What is required: Scan the entries below for the word "nadměrné" and copy every line in which it occurs.

Data to process:
◇ ◇ ◇ ◇ ◇ ◇ ◇

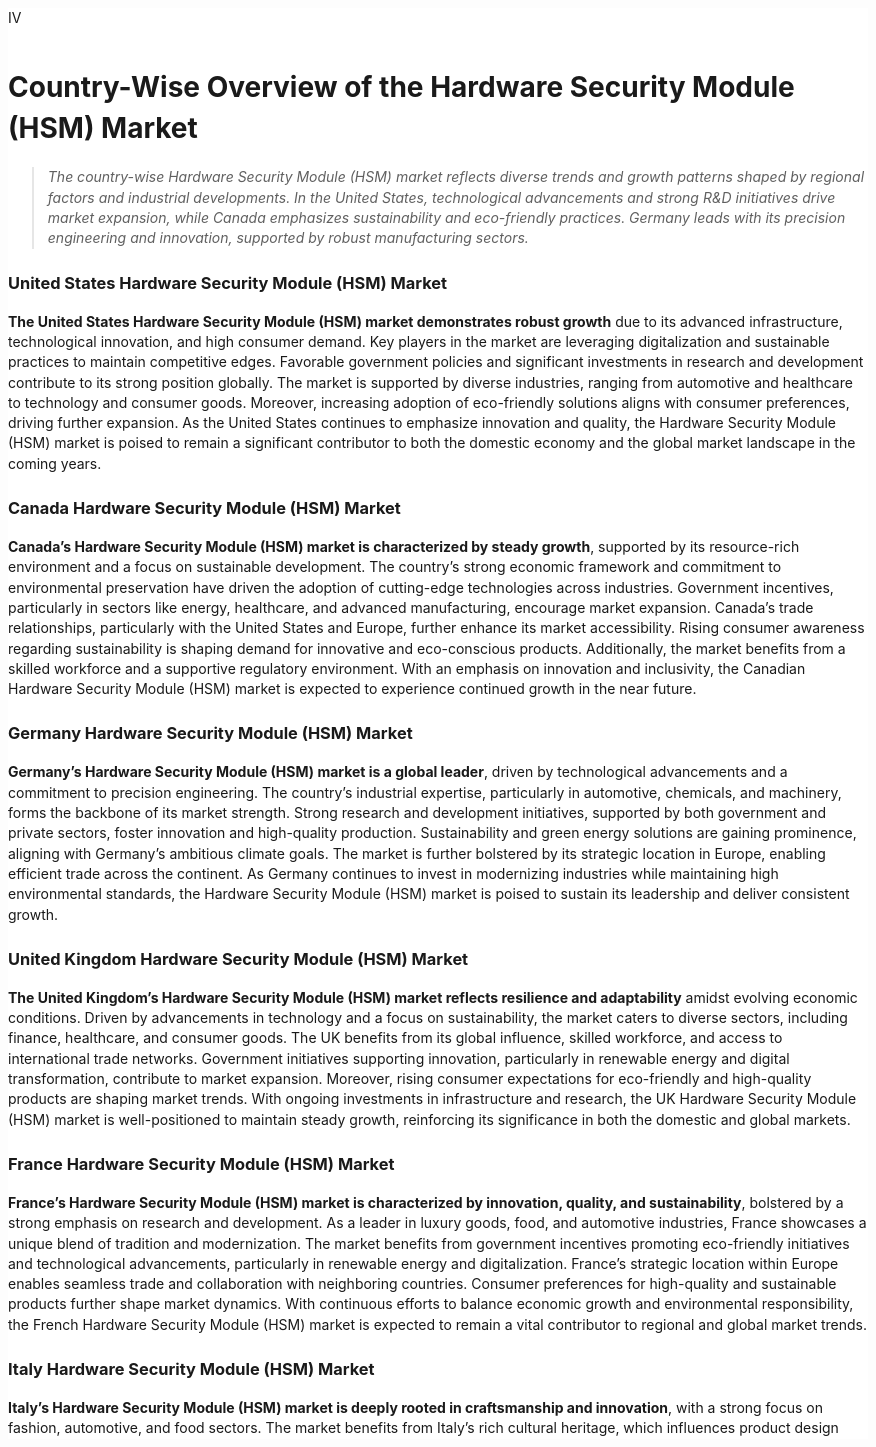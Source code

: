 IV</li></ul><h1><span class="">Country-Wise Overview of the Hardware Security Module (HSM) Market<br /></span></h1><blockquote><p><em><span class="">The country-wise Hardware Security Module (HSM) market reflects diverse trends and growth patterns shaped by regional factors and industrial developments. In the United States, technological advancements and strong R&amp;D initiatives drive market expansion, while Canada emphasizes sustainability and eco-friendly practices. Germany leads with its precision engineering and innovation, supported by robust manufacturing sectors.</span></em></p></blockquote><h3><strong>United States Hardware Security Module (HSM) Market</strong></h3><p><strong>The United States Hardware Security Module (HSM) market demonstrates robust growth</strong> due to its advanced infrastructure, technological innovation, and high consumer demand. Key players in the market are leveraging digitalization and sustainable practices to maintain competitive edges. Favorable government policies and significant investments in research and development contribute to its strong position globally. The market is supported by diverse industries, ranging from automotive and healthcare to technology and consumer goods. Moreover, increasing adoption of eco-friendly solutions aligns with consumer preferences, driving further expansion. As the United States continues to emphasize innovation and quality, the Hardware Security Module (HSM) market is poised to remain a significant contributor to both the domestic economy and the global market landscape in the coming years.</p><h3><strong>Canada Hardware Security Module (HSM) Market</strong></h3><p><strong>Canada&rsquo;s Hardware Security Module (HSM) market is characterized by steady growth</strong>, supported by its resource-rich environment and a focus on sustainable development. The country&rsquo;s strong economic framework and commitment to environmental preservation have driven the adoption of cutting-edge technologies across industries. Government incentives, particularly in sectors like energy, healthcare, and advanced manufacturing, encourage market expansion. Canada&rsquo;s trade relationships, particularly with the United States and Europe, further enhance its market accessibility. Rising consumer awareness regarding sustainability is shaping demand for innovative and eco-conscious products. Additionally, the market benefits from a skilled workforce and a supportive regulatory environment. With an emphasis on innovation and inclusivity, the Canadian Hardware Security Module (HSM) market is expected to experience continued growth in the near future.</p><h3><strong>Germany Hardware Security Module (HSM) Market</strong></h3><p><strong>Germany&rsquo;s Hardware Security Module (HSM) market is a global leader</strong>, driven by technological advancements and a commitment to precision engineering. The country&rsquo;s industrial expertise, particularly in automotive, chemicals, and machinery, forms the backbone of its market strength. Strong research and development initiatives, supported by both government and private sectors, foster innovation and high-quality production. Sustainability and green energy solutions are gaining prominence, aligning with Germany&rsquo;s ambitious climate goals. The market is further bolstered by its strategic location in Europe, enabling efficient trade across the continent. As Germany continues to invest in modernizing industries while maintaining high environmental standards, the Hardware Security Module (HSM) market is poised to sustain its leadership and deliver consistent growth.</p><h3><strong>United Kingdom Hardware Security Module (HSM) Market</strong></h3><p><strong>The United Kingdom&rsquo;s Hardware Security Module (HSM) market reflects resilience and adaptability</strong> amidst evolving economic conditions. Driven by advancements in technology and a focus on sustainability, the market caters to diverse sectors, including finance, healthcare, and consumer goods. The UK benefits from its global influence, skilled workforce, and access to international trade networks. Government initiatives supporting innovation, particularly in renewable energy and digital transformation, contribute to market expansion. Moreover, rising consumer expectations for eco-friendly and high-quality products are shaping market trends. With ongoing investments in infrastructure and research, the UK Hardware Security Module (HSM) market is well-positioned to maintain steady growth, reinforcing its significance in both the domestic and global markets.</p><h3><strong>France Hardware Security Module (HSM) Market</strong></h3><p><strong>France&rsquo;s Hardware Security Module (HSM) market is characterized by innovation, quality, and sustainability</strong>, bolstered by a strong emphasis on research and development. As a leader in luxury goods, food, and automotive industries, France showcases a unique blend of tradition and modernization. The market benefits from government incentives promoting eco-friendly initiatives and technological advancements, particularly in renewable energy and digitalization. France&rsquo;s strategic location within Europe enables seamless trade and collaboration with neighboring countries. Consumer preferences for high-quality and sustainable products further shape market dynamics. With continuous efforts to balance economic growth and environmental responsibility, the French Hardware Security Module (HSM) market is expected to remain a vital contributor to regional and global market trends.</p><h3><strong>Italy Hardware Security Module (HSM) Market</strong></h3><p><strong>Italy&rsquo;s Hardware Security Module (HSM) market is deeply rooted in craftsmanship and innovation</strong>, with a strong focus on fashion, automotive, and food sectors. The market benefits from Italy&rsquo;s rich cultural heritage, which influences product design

◇ ◇ ◇ ◇ ◇ ◇ ◇

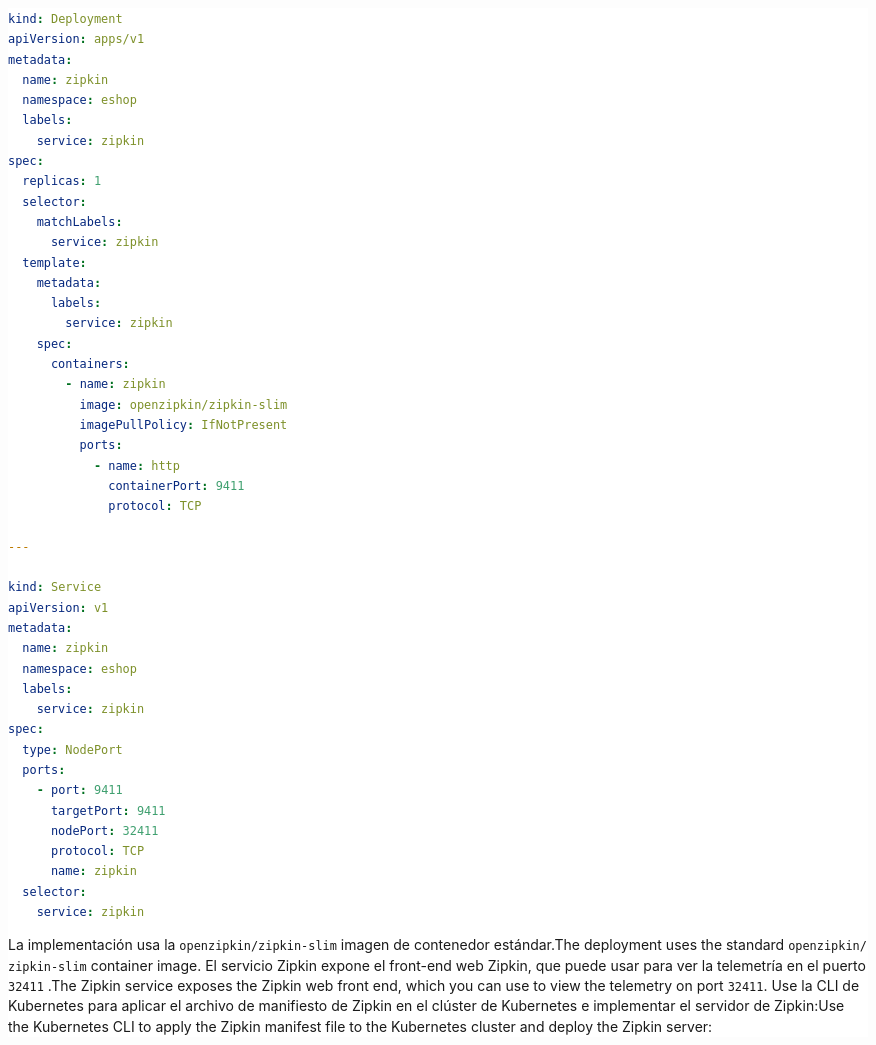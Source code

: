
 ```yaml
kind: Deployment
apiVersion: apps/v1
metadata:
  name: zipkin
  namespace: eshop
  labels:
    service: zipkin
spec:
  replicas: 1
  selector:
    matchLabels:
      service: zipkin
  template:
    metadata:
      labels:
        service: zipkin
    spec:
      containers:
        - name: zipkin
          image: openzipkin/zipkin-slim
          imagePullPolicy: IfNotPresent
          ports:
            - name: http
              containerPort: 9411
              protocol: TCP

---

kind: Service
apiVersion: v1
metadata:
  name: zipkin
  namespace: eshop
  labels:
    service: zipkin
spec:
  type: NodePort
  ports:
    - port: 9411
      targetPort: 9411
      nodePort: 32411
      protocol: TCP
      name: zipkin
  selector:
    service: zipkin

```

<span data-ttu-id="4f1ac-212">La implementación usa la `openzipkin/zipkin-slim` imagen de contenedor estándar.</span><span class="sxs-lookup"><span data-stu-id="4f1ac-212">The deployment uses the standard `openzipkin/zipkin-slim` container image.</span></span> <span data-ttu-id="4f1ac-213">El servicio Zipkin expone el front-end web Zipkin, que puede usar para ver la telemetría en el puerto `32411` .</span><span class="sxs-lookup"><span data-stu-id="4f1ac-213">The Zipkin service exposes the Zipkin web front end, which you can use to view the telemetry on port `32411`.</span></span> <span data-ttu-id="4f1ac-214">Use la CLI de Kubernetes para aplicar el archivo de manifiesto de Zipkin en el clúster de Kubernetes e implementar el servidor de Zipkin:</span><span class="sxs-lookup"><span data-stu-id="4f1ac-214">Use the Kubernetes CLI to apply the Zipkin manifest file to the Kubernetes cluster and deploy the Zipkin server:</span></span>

◇ ◇ ◇ ◇ ◇ ◇ ◇

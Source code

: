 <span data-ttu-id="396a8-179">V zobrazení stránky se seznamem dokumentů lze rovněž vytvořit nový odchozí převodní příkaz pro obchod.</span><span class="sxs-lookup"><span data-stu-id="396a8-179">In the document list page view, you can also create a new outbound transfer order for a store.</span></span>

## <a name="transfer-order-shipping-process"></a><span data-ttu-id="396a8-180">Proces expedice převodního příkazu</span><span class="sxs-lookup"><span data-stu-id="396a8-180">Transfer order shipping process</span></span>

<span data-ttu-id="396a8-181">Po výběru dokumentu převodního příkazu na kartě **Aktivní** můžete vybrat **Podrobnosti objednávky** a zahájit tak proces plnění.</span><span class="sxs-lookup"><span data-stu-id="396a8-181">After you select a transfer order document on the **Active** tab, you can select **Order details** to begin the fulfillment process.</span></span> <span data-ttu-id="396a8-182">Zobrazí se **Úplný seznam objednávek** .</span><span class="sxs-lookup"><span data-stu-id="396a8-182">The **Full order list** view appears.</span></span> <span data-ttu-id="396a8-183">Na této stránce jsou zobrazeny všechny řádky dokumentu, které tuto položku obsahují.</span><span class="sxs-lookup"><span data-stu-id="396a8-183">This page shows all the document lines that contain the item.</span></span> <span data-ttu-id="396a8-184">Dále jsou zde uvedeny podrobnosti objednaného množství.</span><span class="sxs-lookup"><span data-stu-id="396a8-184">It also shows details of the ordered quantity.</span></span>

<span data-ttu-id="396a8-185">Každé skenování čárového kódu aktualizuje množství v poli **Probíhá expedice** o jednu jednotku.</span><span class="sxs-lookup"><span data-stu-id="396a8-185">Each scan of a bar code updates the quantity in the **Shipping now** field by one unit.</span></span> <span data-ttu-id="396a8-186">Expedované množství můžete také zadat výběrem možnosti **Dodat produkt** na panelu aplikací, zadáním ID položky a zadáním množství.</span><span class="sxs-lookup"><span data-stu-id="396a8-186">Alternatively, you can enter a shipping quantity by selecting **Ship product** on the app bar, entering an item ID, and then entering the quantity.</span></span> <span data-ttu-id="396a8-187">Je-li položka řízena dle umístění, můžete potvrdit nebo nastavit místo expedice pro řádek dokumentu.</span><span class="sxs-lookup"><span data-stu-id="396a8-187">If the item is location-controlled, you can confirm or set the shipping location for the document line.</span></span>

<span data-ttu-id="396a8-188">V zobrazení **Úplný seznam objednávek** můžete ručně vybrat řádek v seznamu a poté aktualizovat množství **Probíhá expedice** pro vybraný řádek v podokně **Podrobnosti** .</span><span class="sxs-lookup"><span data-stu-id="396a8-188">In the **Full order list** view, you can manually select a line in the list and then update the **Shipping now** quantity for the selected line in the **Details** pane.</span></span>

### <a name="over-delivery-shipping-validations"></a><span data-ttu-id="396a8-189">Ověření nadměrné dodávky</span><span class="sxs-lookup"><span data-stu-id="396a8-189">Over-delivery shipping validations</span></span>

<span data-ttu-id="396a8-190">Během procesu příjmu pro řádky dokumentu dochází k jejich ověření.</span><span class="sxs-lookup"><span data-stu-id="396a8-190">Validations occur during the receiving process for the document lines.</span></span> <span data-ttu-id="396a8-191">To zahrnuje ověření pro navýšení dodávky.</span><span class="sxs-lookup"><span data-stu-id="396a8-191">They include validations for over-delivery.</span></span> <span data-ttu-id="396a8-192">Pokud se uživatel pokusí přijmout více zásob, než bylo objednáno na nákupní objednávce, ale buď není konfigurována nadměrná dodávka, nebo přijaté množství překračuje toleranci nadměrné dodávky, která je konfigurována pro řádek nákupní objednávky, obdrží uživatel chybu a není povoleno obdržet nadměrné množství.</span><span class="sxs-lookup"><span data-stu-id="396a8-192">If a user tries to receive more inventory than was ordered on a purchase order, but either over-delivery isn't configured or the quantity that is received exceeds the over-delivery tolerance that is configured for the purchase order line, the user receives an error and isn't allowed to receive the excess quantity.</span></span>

◇ ◇ ◇ ◇ ◇ ◇ ◇

Written response:
### <a name="over-delivery-shipping-validations"></a><span data-ttu-id="396a8-189">Ověření nadměrné dodávky</span><span class="sxs-lookup"><span data-stu-id="396a8-189">Over-delivery shipping validations</span></span>
<span data-ttu-id="396a8-190">Během procesu příjmu pro řádky dokumentu dochází k jejich ověření.</span><span class="sxs-lookup"><span data-stu-id="396a8-190">Validations occur during the receiving process for the document lines.</span></span> <span data-ttu-id="396a8-191">To zahrnuje ověření pro navýšení dodávky.</span><span class="sxs-lookup"><span data-stu-id="396a8-191">They include validations for over-delivery.</span></span> <span data-ttu-id="396a8-192">Pokud se uživatel pokusí přijmout více zásob, než bylo objednáno na nákupní objednávce, ale buď není konfigurována nadměrná dodávka, nebo přijaté množství překračuje toleranci nadměrné dodávky, která je konfigurována pro řádek nákupní objednávky, obdrží uživatel chybu a není povoleno obdržet nadměrné množství.</span><span class="sxs-lookup"><span data-stu-id="396a8-192">If a user tries to receive more inventory than was ordered on a purchase order, but either over-delivery isn't configured or the quantity that is received exceeds the over-delivery tolerance that is configured for the purchase order line, the user receives an error and isn't allowed to receive the excess quantity.</span></span>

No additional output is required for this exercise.